Work instruction
Copy each line of the records that holds the string "ordCol".
§
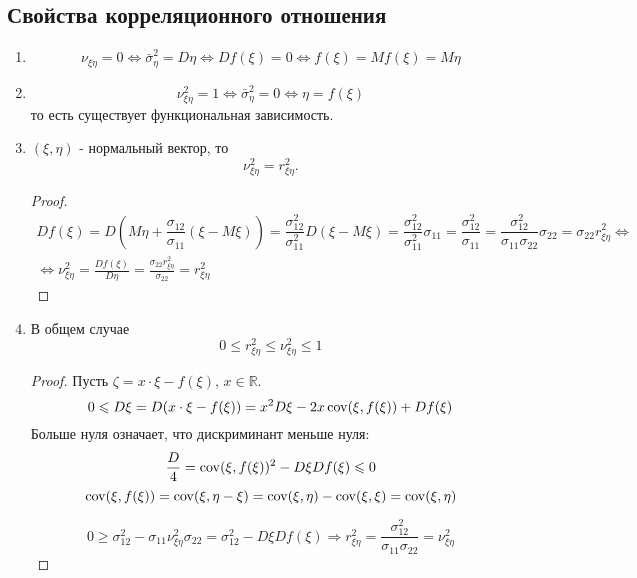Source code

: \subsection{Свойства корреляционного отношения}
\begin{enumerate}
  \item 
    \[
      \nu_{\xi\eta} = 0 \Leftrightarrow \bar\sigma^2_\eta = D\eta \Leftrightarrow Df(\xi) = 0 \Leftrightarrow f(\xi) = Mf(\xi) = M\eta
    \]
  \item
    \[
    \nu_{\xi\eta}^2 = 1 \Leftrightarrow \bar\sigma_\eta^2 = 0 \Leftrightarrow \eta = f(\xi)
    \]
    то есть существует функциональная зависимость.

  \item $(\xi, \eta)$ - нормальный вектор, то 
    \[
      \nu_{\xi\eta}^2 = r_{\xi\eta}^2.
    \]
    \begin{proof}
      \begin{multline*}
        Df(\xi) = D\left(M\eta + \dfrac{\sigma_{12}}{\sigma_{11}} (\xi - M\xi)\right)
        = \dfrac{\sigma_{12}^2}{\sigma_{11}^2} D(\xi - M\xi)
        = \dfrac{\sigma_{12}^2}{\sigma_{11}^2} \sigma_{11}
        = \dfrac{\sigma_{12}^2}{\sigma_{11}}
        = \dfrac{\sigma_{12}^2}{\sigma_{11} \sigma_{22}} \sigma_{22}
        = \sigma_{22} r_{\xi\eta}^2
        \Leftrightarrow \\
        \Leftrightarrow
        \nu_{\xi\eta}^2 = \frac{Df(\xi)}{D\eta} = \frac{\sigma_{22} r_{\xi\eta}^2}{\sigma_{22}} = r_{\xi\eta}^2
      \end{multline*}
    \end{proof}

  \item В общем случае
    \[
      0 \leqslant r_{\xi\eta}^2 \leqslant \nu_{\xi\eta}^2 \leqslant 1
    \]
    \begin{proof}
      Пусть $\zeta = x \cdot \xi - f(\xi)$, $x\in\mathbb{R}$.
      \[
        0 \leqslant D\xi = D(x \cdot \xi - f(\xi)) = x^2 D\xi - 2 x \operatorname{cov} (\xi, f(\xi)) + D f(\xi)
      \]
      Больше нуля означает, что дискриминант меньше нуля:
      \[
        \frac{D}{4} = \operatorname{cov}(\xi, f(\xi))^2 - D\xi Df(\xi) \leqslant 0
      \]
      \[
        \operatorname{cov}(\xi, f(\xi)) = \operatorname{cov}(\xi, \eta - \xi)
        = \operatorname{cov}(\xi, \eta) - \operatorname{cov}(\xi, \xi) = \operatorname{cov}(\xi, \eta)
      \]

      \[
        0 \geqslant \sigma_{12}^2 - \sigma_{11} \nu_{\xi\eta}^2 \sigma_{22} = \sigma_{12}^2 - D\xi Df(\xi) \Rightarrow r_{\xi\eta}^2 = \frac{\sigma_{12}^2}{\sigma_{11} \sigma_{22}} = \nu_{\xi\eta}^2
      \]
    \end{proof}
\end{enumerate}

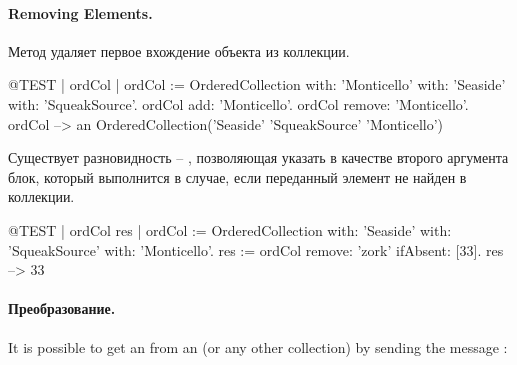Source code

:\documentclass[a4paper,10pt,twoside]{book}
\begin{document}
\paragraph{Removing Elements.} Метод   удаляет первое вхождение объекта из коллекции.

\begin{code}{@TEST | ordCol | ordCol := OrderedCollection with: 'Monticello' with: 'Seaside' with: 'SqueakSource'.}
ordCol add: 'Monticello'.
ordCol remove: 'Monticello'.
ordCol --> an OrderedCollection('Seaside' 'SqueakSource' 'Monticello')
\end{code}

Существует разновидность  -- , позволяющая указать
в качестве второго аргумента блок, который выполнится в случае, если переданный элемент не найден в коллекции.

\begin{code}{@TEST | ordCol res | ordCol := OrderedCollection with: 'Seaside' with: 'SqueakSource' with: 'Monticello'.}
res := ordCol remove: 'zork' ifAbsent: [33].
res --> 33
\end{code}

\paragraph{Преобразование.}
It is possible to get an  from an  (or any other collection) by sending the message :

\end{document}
§
Answer area
\begin{code}{@TEST | ordCol | ordCol := OrderedCollection with: 'Monticello' with: 'Seaside' with: 'SqueakSource'.}
ordCol add: 'Monticello'.
ordCol remove: 'Monticello'.
ordCol --> an OrderedCollection('Seaside' 'SqueakSource' 'Monticello')
\begin{code}{@TEST | ordCol res | ordCol := OrderedCollection with: 'Seaside' with: 'SqueakSource' with: 'Monticello'.}
res := ordCol remove: 'zork' ifAbsent: [33].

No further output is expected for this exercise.